WHAT does it take to lose your job as a public- school teacher in America?

That's a question worth asking as state education leaders bat around the idea of appointing a commission to study how school systems award tenure to New York teachers.

One way is to threaten to blow up your school, as a teacher in the Bronx did Friday, reportedly because he was upset about having been disciplined by his principal for assaulting a student.

Another is to be nominated for your state's Teacher of the Year award -- but have less seniority than some other teacher.

Yes, that's what happened in Hampton, NH, earlier this month. Christina Hamilton, an eighth-grade social-studies teacher, was told she was being terminated as part of a restructuring of her middle school even though she is up for New Hampshire's Teacher of the Year award. Hamilton earlier was told her job was safe for next year, but then came the dreaded call on her cellphone to inform her it was gone.

TEACHER-TENURE TRAP - New York Post
 
Go ahead and eliminate teacher tenure.

Your kid will still be behind because you didn't read to him and take his education seriously.


Blame the teachers all you want. You get to live wtih the kid.
 
Go ahead and eliminate teacher tenure.

Your kid will still be behind because you didn't read to him and take his education seriously.


Blame the teachers all you want. You get to live wtih the kid.

I am fully in favor of parental responsibility as far as giving the child the correct attitude toward learning.

And in the interests of full disclosure, I home-school my children.

But for most if not all parents, there will come a point where the curriculum will be beyond
the ability of the parent. Teachers are necessary, and the balance between tenure and performance is yet to be determined.

But my question is why is the university off the hook? Every teacher is prepared for the career by an education department. Why isn't accreditation of the university ed department pulled if their teacher-canditates fail at the job?

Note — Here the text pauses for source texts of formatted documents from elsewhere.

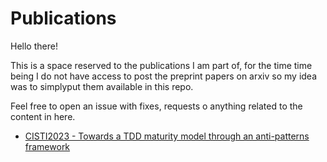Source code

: # Publications

Hello there!

This is a space reserved to the publications I am part of, for the time time being I do not have access to post
the preprint papers on arxiv so my idea was to simplyput them available in this repo.

Feel free to open an issue with fixes, requests o anything related to the content in here.

- [CISTI2023 - Towards a TDD maturity model through an anti-patterns framework](./preprint-towards-a-tdd-maturity-model-through-an-anti-patterns-framework-cisti-2023.pdf)
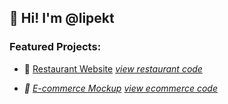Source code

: ## 👋 Hi! I'm @lipekt

### Featured Projects:
- 🍔 [Restaurant Website](https://lipekt.github.io/restaurant-website) </n> <i>[view restaurant code](https://github.com/lipekt/restaurant-website)<i>

- 🛒 [E-commerce Mockup](https://lipekt.github.io/ecommerce-mockup) [view ecommerce code](https://github.com/lipekt/ecommerce-mockup)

How difficult would it be to computer-track teachers and the university that trained them?
 
Tenure is the biggest problem with our education system.

WHAT does it take to lose your job as a public- school teacher in America?

That's a question worth asking as state education leaders bat around the idea of appointing a commission to study how school systems award tenure to New York teachers.

One way is to threaten to blow up your school, as a teacher in the Bronx did Friday, reportedly because he was upset about having been disciplined by his principal for assaulting a student.

Another is to be nominated for your state's Teacher of the Year award -- but have less seniority than some other teacher.

Yes, that's what happened in Hampton, NH, earlier this month. Christina Hamilton, an eighth-grade social-studies teacher, was told she was being terminated as part of a restructuring of her middle school even though she is up for New Hampshire's Teacher of the Year award. Hamilton earlier was told her job was safe for next year, but then came the dreaded call on her cellphone to inform her it was gone.

TEACHER-TENURE TRAP - New York Post

Another teacher here asked me what I thought. Well I'm in a parochial school, no such thing as tenure. Indeed, even our contracts are flexible. I may find out in Aug. that they will not pay me what they said they would last week.

So, if I was in public schools or at university level, I'm pretty much with tenure, though I think there should be caveats that are NOT there now. Bad teachers, meaning those who do not teach, are abusive, etc., should not be so hard to fire. One-five complaints do not a bad teacher make. Five or more, in the same week? Would be worth more than a look. Doesn't happen and that is wrong.

Related would be pay increases to performance. The same sort of rub. If I'm teaching a class with 20 kids, 15 are low income or ESL if most of them come out at grade level, I should be considered a 'wonderful teacher.' On the other hand, if teaching in a well-to-do suburb, with kids of mostly college grads and those kids are 100% at grade level, I'm doing something wrong. Has nothing to do with the kids innate abilities, has everything to do with the marks I'm setting and trying to hit.